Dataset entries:
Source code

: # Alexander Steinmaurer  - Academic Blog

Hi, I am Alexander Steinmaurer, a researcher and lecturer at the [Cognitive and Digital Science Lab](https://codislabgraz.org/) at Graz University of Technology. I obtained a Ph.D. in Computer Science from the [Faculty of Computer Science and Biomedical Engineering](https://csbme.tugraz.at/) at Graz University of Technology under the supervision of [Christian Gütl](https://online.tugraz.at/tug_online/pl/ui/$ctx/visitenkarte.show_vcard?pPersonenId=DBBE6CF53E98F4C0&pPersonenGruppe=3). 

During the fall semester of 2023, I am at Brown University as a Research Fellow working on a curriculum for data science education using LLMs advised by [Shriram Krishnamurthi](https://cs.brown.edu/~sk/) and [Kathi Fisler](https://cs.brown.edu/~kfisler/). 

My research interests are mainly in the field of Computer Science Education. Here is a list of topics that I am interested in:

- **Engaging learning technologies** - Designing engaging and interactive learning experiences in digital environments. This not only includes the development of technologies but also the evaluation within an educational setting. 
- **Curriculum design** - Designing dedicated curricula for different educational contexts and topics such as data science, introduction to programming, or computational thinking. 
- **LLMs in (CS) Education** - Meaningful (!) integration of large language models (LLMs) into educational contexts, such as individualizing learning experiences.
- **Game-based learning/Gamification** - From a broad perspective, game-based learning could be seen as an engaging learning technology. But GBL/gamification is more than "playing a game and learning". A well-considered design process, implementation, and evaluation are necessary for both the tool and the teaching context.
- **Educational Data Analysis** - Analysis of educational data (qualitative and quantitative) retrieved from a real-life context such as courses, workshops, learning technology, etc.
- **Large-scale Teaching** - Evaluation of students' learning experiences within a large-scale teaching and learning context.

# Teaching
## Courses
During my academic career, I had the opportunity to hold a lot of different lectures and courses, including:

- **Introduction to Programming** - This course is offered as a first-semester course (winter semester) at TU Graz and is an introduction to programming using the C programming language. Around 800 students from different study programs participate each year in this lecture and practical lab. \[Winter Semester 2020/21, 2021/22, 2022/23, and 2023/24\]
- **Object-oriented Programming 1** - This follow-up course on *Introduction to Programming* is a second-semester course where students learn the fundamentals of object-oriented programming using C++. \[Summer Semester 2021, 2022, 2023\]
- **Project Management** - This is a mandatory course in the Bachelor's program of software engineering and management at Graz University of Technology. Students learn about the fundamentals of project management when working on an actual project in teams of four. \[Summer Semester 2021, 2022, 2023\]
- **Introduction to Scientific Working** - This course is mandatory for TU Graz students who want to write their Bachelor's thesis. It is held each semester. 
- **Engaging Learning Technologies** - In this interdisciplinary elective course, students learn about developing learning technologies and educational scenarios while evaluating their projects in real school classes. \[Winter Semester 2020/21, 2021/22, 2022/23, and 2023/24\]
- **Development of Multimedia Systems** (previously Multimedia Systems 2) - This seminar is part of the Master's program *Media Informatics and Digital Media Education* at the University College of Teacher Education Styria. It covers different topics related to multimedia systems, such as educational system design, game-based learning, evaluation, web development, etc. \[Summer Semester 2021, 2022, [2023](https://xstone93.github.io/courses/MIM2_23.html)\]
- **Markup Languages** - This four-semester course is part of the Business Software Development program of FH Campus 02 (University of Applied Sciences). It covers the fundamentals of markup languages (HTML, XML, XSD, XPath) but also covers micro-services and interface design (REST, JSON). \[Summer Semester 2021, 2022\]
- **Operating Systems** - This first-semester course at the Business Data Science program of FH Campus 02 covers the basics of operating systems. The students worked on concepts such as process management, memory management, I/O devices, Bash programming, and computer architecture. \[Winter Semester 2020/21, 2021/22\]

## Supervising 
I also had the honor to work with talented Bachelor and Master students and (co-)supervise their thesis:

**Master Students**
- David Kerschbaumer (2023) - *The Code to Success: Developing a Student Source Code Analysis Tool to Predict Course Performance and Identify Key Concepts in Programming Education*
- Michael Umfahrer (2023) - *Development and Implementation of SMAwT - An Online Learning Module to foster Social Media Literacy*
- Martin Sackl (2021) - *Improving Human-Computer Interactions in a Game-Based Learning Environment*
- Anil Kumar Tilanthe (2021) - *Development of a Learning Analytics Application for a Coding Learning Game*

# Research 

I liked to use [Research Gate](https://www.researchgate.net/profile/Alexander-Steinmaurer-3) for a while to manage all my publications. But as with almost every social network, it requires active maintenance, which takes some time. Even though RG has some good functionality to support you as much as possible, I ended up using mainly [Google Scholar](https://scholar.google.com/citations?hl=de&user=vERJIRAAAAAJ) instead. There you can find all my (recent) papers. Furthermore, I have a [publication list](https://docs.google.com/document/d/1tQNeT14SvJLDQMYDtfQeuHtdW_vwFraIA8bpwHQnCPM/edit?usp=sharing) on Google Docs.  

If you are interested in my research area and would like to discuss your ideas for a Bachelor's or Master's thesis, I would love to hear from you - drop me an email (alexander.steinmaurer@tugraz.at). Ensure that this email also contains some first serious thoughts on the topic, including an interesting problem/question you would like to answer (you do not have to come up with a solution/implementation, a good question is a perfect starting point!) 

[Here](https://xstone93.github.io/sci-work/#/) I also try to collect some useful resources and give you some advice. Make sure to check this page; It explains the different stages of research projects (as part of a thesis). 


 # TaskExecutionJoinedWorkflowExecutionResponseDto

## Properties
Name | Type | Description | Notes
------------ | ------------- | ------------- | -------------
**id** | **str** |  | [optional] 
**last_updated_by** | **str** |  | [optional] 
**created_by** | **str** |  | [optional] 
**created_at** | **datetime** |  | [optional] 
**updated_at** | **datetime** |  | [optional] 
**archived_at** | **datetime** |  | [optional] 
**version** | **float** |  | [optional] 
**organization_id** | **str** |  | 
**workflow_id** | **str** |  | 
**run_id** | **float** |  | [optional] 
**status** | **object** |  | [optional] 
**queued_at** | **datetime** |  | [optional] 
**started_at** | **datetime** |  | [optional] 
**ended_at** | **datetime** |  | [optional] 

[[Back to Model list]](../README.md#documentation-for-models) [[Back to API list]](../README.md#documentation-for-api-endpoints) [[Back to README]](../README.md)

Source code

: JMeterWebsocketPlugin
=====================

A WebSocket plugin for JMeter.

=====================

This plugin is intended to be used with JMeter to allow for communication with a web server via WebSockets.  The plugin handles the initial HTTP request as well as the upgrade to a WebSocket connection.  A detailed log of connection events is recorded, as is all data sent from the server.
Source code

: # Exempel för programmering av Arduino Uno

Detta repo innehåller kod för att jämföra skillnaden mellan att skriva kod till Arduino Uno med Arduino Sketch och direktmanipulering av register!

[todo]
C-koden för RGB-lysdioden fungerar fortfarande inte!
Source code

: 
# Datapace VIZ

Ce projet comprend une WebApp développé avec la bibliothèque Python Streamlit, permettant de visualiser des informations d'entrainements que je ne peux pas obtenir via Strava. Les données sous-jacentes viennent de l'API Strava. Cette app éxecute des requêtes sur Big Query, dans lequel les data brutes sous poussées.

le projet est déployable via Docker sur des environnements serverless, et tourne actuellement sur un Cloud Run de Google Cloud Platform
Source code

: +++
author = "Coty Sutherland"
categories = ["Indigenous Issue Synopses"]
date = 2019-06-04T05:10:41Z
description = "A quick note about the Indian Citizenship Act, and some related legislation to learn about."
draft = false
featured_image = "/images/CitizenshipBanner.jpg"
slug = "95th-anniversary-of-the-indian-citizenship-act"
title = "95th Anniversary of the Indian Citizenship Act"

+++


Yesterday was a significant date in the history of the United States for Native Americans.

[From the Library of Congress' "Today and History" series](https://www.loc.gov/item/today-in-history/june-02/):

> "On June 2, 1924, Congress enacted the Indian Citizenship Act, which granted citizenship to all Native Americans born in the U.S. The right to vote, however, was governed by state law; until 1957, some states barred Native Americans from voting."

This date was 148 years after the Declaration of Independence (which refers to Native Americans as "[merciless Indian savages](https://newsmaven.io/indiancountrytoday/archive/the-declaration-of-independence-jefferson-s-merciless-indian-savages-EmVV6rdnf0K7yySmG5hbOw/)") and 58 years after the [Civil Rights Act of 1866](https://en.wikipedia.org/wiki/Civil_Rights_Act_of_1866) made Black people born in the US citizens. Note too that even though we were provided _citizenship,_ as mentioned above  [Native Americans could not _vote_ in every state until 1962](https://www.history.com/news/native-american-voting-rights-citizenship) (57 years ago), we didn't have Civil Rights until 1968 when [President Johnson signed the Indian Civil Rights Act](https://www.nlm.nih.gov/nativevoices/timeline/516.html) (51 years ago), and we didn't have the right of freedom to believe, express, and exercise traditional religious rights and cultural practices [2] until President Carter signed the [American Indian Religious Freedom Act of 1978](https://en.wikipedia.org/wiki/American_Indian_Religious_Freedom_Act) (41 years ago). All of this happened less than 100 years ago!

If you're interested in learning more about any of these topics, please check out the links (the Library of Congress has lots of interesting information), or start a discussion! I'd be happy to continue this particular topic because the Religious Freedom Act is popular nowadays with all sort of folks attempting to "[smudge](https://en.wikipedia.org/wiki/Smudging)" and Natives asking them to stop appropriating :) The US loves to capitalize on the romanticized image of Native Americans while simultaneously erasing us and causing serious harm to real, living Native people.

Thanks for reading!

What needs to be done: Your task is to restate, word for word, only those lines above that fall between the line holding "My research interests" and the line holding "- **Object-oriented Programming", inclusive.

Written response:
My research interests are mainly in the field of Computer Science Education. Here is a list of topics that I am interested in:

- **Engaging learning technologies** - Designing engaging and interactive learning experiences in digital environments. This not only includes the development of technologies but also the evaluation within an educational setting. 
- **Curriculum design** - Designing dedicated curricula for different educational contexts and topics such as data science, introduction to programming, or computational thinking. 
- **LLMs in (CS) Education** - Meaningful (!) integration of large language models (LLMs) into educational contexts, such as individualizing learning experiences.
- **Game-based learning/Gamification** - From a broad perspective, game-based learning could be seen as an engaging learning technology. But GBL/gamification is more than "playing a game and learning". A well-considered design process, implementation, and evaluation are necessary for both the tool and the teaching context.
- **Educational Data Analysis** - Analysis of educational data (qualitative and quantitative) retrieved from a real-life context such as courses, workshops, learning technology, etc.
- **Large-scale Teaching** - Evaluation of students' learning experiences within a large-scale teaching and learning context.

# Teaching
## Courses
During my academic career, I had the opportunity to hold a lot of different lectures and courses, including:

- **Introduction to Programming** - This course is offered as a first-semester course (winter semester) at TU Graz and is an introduction to programming using the C programming language. Around 800 students from different study programs participate each year in this lecture and practical lab. \[Winter Semester 2020/21, 2021/22, 2022/23, and 2023/24\]
- **Object-oriented Programming 1** - This follow-up course on *Introduction to Programming* is a second-semester course where students learn the fundamentals of object-oriented programming using C++. \[Summer Semester 2021, 2022, 2023\]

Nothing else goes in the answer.